BMJ Publishing Group
School of Medical and Health Science/ Exercise Medicine Research Institute
Background Strategies to prevent or attenuate the age-related decline in physical and physiological function and reduce chronic disease risk factors are of clinical importance.
Objective To examine the health benefits of recreational soccer in middle-aged and older adults.
Design Systematic review in accordance with the Preferred Reporting Items for Systematic Reviews and Meta-Analyses guidelines.
Data sources All available records up until 9 June 2017 in PubMed, Web of Science, SPORTDiscus, MEDLINE, Embase, CINAHL Plus, PsycINFO and Cochrane Library databases.

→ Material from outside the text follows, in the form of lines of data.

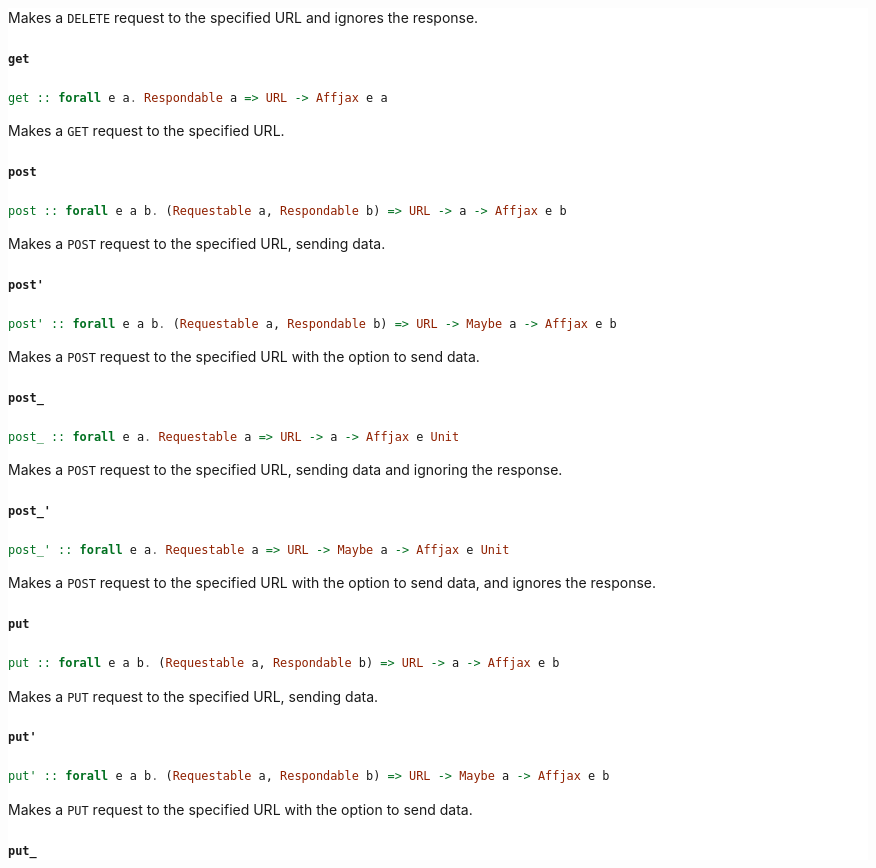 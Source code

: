 Makes a `DELETE` request to the specified URL and ignores the response.

#### `get`

``` purescript
get :: forall e a. Respondable a => URL -> Affjax e a
```

Makes a `GET` request to the specified URL.

#### `post`

``` purescript
post :: forall e a b. (Requestable a, Respondable b) => URL -> a -> Affjax e b
```

Makes a `POST` request to the specified URL, sending data.

#### `post'`

``` purescript
post' :: forall e a b. (Requestable a, Respondable b) => URL -> Maybe a -> Affjax e b
```

Makes a `POST` request to the specified URL with the option to send data.

#### `post_`

``` purescript
post_ :: forall e a. Requestable a => URL -> a -> Affjax e Unit
```

Makes a `POST` request to the specified URL, sending data and ignoring the
response.

#### `post_'`

``` purescript
post_' :: forall e a. Requestable a => URL -> Maybe a -> Affjax e Unit
```

Makes a `POST` request to the specified URL with the option to send data,
and ignores the response.

#### `put`

``` purescript
put :: forall e a b. (Requestable a, Respondable b) => URL -> a -> Affjax e b
```

Makes a `PUT` request to the specified URL, sending data.

#### `put'`

``` purescript
put' :: forall e a b. (Requestable a, Respondable b) => URL -> Maybe a -> Affjax e b
```

Makes a `PUT` request to the specified URL with the option to send data.

#### `put_`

Eligibility criteria for selecting studies All randomised trials with or without a control group (randomised controlled trials or randomised uncontrolled trials) and non-randomised controlled trials that used recreational soccer, which includes small-sided soccer games, as the sole or principal intervention, and reported relevant effects in untrained/sedentary, healthy or unhealthy adults aged 40 years and above were included.
Results Five trials described in 13 articles were included, which scored 6–9 out of 12 points on the modified Delphi quality rating scale. The duration was from 12 to 52 weeks, with various frequencies, volumes and game formats performed both outdoors and indoors with men and women. The trials indicate that recreational soccer may result in improvement in cardiovascular function, body composition and functional ability, although no significant changes were observed in postural balance.
Conclusion Recreational soccer should be considered an alternative exercise modality for untrained, healthy or unhealthy middle-aged and older adults of both sexes to maintain an active lifestyle and mitigate a wide array of physical and physiological age-related changes.